Comprehensive analysis of TNF-α stimulation-specific MSCs transcriptomes revealed that 15 immune-related genes were significantly upregulated in TNF-α-stimulated MSCs. (A) Flow chart of BMSC function-related gene screening. We analyzed DEGs of TNF-α-stimulated and unstimulated MSCs and cut-off values of p<.05 and |log2Fold Change| >5. We performed functional enrichment analysis using DAVID Version 6.8 and selected BMSC function-related biological processes.

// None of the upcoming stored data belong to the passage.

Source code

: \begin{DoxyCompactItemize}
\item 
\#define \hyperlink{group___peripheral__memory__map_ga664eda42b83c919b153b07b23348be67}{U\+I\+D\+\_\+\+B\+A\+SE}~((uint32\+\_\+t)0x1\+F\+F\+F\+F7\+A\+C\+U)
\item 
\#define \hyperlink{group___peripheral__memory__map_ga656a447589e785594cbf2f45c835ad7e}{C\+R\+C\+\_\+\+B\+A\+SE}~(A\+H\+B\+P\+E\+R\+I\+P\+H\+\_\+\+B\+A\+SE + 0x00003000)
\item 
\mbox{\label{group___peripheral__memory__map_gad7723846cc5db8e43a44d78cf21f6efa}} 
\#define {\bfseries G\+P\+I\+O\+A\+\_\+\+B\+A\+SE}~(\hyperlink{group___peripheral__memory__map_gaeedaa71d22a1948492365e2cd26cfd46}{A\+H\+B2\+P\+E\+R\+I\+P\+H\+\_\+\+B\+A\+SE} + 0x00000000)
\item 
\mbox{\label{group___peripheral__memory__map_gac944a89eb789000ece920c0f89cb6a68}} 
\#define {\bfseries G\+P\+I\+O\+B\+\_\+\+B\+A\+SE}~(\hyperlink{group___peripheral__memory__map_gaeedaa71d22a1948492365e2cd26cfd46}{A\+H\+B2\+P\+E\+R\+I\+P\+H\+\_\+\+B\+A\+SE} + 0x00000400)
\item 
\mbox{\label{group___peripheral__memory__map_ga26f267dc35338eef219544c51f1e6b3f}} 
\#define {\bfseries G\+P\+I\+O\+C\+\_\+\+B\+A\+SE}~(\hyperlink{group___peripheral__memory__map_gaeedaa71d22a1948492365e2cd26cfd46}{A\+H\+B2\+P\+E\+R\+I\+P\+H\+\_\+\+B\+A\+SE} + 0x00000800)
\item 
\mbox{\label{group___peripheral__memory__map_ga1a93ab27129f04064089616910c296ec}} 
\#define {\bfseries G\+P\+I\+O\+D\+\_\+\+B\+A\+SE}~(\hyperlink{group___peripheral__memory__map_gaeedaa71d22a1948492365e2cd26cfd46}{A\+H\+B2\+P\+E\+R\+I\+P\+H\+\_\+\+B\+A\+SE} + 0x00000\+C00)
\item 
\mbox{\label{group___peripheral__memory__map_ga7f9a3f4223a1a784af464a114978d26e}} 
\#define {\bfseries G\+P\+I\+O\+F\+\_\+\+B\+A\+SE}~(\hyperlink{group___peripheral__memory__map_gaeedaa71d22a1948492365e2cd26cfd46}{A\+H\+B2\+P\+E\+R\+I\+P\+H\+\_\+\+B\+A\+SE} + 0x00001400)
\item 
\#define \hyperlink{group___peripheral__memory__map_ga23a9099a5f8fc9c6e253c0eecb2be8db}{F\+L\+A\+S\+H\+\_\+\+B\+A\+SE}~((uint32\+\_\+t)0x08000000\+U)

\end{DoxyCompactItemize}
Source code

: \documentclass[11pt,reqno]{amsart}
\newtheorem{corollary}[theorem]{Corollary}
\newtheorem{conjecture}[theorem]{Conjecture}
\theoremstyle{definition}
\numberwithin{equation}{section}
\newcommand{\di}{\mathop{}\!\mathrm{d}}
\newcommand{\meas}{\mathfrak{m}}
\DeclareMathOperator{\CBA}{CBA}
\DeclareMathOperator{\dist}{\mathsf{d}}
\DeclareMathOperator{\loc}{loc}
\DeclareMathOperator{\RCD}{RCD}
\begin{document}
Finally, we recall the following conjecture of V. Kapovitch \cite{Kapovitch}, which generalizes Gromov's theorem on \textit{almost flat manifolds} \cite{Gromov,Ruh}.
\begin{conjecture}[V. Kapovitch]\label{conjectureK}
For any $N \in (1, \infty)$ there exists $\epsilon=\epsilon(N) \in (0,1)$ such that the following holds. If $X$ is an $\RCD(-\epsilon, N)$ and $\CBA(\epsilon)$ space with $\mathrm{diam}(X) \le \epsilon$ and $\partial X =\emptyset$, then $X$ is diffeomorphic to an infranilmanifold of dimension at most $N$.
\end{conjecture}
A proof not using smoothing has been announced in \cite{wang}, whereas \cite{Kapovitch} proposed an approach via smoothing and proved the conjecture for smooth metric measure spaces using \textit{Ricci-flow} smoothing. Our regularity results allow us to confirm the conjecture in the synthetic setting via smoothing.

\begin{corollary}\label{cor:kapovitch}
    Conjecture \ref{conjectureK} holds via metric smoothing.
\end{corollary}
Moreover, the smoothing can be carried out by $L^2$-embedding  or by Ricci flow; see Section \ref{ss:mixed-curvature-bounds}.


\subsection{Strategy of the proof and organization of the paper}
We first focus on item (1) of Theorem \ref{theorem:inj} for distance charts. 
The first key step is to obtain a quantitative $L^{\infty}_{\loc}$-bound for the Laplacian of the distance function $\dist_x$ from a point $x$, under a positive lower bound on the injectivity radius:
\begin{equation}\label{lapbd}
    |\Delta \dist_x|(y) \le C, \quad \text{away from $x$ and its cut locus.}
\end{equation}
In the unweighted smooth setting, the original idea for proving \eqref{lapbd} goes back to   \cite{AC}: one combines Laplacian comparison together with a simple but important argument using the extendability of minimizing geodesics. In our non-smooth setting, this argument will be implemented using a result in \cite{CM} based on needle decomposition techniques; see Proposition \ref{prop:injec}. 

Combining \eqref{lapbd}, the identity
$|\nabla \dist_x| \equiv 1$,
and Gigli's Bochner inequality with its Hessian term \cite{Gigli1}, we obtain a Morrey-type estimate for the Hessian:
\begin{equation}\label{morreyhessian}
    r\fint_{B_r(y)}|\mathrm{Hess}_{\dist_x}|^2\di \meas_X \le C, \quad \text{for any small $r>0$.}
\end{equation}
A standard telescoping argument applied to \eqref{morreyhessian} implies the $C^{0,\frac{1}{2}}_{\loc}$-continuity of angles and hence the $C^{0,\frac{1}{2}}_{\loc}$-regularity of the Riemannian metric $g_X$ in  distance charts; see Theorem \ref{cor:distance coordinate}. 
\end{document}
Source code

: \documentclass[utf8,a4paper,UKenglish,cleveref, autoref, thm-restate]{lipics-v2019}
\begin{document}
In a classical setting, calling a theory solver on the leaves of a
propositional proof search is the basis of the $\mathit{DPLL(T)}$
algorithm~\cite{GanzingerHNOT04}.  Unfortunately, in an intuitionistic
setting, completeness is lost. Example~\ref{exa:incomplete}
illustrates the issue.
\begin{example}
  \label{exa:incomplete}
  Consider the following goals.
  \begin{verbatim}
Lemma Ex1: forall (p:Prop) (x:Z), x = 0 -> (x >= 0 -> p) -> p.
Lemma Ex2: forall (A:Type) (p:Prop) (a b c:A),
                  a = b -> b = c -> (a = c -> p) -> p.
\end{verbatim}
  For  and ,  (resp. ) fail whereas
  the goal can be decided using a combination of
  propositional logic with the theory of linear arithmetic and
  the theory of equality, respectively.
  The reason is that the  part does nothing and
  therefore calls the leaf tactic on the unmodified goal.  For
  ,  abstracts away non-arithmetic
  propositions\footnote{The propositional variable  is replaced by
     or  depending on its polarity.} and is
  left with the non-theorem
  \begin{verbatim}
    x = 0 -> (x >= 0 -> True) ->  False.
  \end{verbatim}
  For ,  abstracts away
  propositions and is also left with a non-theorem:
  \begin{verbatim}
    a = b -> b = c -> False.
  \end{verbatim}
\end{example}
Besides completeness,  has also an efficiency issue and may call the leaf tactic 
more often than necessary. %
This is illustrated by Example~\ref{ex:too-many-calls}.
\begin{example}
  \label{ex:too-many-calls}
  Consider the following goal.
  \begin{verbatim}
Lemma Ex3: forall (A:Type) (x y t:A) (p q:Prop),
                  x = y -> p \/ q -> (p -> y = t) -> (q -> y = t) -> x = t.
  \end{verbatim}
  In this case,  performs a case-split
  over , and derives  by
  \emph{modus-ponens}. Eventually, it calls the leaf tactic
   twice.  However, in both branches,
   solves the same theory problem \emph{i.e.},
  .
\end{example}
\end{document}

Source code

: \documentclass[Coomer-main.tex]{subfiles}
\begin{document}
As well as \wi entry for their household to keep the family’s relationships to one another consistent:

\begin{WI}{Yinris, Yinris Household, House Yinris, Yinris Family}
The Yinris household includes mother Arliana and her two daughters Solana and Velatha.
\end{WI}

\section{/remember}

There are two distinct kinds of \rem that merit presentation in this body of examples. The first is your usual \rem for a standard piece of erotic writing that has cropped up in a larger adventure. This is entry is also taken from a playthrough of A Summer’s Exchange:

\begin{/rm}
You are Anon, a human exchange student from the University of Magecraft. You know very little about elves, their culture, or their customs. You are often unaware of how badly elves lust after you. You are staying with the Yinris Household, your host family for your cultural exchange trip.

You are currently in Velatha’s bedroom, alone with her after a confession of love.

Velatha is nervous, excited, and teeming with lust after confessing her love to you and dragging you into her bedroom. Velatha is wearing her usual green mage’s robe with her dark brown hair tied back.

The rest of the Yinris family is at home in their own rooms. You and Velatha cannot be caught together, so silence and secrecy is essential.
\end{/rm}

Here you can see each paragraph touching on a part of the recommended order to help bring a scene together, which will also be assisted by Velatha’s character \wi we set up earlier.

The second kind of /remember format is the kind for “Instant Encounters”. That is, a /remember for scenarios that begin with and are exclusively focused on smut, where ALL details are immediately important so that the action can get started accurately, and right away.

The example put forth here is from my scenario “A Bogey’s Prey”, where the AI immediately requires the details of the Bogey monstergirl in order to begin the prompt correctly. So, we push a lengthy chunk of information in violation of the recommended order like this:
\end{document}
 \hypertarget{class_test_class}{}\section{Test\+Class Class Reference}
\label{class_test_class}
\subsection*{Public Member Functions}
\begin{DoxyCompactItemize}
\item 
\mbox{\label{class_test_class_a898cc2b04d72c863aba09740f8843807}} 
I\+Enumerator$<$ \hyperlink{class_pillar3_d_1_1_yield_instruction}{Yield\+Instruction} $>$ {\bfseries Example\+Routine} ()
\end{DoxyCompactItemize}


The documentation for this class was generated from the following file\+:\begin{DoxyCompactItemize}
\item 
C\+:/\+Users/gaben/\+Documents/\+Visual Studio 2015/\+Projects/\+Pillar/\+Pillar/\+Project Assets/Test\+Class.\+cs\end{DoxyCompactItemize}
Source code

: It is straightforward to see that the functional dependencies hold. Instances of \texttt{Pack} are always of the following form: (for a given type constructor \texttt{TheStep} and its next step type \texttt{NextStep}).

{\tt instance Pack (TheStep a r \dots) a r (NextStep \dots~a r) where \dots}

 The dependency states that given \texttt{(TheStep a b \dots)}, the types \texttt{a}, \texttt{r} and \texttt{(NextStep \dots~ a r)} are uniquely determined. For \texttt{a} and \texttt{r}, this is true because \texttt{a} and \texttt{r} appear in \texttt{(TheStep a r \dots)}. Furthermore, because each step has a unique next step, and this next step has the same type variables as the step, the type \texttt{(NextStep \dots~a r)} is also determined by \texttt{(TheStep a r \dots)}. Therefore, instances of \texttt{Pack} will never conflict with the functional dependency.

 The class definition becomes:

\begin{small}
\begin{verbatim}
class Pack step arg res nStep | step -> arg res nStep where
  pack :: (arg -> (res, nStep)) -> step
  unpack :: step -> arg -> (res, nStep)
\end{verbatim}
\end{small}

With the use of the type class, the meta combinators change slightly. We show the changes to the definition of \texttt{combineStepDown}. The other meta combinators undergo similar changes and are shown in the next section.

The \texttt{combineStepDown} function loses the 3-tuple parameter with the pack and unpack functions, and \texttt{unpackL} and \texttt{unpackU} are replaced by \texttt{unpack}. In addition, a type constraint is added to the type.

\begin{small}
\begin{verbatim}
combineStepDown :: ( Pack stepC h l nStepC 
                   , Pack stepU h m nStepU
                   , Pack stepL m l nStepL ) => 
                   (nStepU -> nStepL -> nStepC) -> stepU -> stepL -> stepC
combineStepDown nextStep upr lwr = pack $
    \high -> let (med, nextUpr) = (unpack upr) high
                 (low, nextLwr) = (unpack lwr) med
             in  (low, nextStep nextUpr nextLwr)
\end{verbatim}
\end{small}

We observed highly expressed genes in the TNF-α-stimulated MSCs group with absolute log2TPM > 5. (B) Bubble plot for functional enrichment analysis of 59 genes using R v4.22. (C) Heatmap of the expression levels of selected genes with high expression in TNF-α-stimulated MSCs. (D) Table presentation of biological processes related to highly expressed genes in TNF-α-stimulated MSCs.

Figure 6

Candidate genes for regulation of the immunomodulatory capacity of MSCs and Clec4e, Gbp6, and Cxcl10 are involved in the inflammatory process and bone healing of the tooth extraction socket. (A) Representative images of immunofluorescence Clec4e and Gbp6 staining in tooth extraction models and quantification of the mean positive cell numbers of Clec4e and Gbp6 staining per total tooth socket area. Low-magnification images are shown, and the dotted line-bound area indicates the extracted tooth socket area. Scale bar: 100 μm. Statistical analyses were performed using one-way ANOVA and Tukey’s multiple comparison method. n = 3–5. (B) Quantification of relative mRNA levels (fold-change) of Ccl2, Mmp3, Ccl5, Cxcl1, Gbp6, Cxcl10, Cfb, Ifi205, Clec4e, Gbp5, Cxcl5, H2-M2, Ccl20, Cxcl9, and Nos2 after induction of osteogenic differentiation in isolated MSCs. MSCs cultured in basal medium were used as controls. Statistical analyses were performed using 2-tailed unpaired t-tests. n = 9. (C) Quantification of the relative mRNA levels (fold-change) of Runx2 and Osterix after siRNA transfection of Clec4e, Gbp6, and Cxcl10. Osteogenic differentiated MSCs without transfection as controls. Statistical analyses were performed using an ordinary one-way ANOVA and Tukey’s multiple comparison method. n = 9.